= Task goal =
From the line containing "n\) come from" to the last line of the listing below, repeat every line exactly, and output nothing else.

= Data provided =
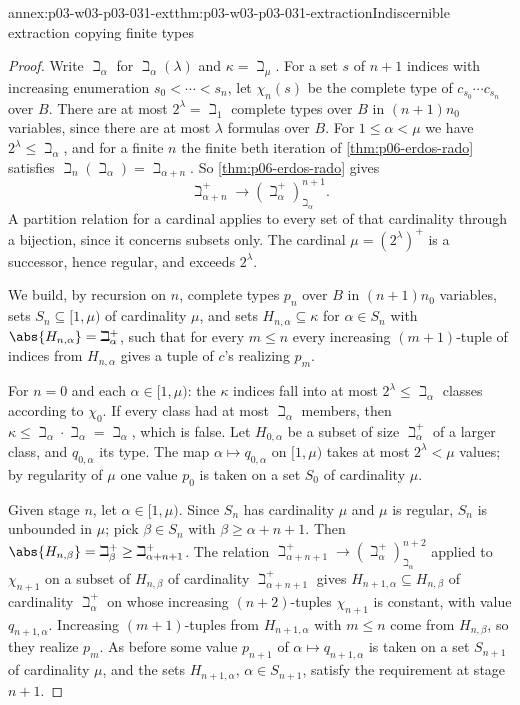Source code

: \begin{annexitem}{annex:p03-w03-p03-031-ext}{thm:p03-w03-p03-031-extraction}{Indiscernible extraction copying finite types}
\begin{proof}
Write \(\beth_\alpha\) for \(\beth_\alpha(\lambda)\) and
\(\kappa=\beth_\mu\).  For a set \(s\) of \(n+1\) indices with increasing
enumeration \(s_0<\cdots<s_n\), let \(\chi_n(s)\) be the complete type
of \(c_{s_0}\cdots c_{s_n}\) over \(B\).  There are at most
\(2^\lambda=\beth_1\) complete types over \(B\) in \((n+1)n_0\) variables,
since there are at most \(\lambda\) formulas over \(B\).  For
\(1\leq\alpha<\mu\) we have \(2^\lambda\leq\beth_\alpha\), and for a
finite \(n\) the finite beth iteration of
\cref{thm:p06-erdos-rado} satisfies
\(\beth_n(\beth_\alpha)=\beth_{\alpha+n}\).  So
\cref{thm:p06-erdos-rado} gives
\[
 \beth_{\alpha+n}^+\longrightarrow(\beth_\alpha^+)^{n+1}_{\beth_\alpha}.
\]
A partition relation for a cardinal applies to every set of that
cardinality through a bijection, since it concerns subsets only.  The
cardinal \(\mu=(2^\lambda)^+\) is a successor, hence regular, and exceeds
\(2^\lambda\).

We build, by recursion on \(n\), complete types \(p_n\) over \(B\) in
\((n+1)n_0\) variables, sets \(S_n\subseteq[1,\mu)\) of cardinality
\(\mu\), and sets \(H_{n,\alpha}\subseteq\kappa\) for \(\alpha\in S_n\) with
\(\abs{H_{n,\alpha}}=\beth_\alpha^+\), such that for every \(m\leq n\) every
increasing \((m+1)\)-tuple of indices from \(H_{n,\alpha}\) gives a tuple
of \(c\)'s realizing \(p_m\).

For \(n=0\) and each \(\alpha\in[1,\mu)\): the \(\kappa\) indices fall into
at most \(2^\lambda\leq\beth_\alpha\) classes according to
\(\chi_0\).  If every class had at most \(\beth_\alpha\) members, then
\(\kappa\leq\beth_\alpha\cdot\beth_\alpha=\beth_\alpha\), which is false.
Let \(H_{0,\alpha}\) be a subset of size \(\beth_\alpha^+\) of a larger
class, and \(q_{0,\alpha}\) its type.  The map
\(\alpha\mapsto q_{0,\alpha}\) on \([1,\mu)\) takes at most \(2^\lambda<\mu\)
values; by regularity of \(\mu\) one value \(p_0\) is taken on a set
\(S_0\) of cardinality \(\mu\).

Given stage \(n\), let \(\alpha\in[1,\mu)\).  Since \(S_n\) has cardinality
\(\mu\) and \(\mu\) is regular, \(S_n\) is unbounded in \(\mu\); pick
\(\beta\in S_n\) with \(\beta\geq\alpha+n+1\).  Then
\(\abs{H_{n,\beta}}=\beth_\beta^+\geq\beth_{\alpha+n+1}^+\).  The relation
\(\beth_{\alpha+n+1}^+\to(\beth_\alpha^+)^{n+2}_{\beth_\alpha}\) applied to
\(\chi_{n+1}\) on a subset of \(H_{n,\beta}\) of cardinality
\(\beth_{\alpha+n+1}^+\) gives \(H_{n+1,\alpha}\subseteq H_{n,\beta}\) of
cardinality \(\beth_\alpha^+\) on whose increasing \((n+2)\)-tuples
\(\chi_{n+1}\) is constant, with value \(q_{n+1,\alpha}\).  Increasing
\((m+1)\)-tuples from \(H_{n+1,\alpha}\) with \(m\leq n\) come from
\(H_{n,\beta}\), so they realize \(p_m\).  As before some value
\(p_{n+1}\) of \(\alpha\mapsto q_{n+1,\alpha}\) is taken on a set
\(S_{n+1}\) of cardinality \(\mu\), and the sets \(H_{n+1,\alpha}\),
\(\alpha\in S_{n+1}\), satisfy the requirement at stage \(n+1\).


\end{proof}
\end{annexitem}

= Output for this exercise =
\((m+1)\)-tuples from \(H_{n+1,\alpha}\) with \(m\leq n\) come from
\(H_{n,\beta}\), so they realize \(p_m\).  As before some value
\(p_{n+1}\) of \(\alpha\mapsto q_{n+1,\alpha}\) is taken on a set
\(S_{n+1}\) of cardinality \(\mu\), and the sets \(H_{n+1,\alpha}\),
\(\alpha\in S_{n+1}\), satisfy the requirement at stage \(n+1\).


\end{proof}
\end{annexitem}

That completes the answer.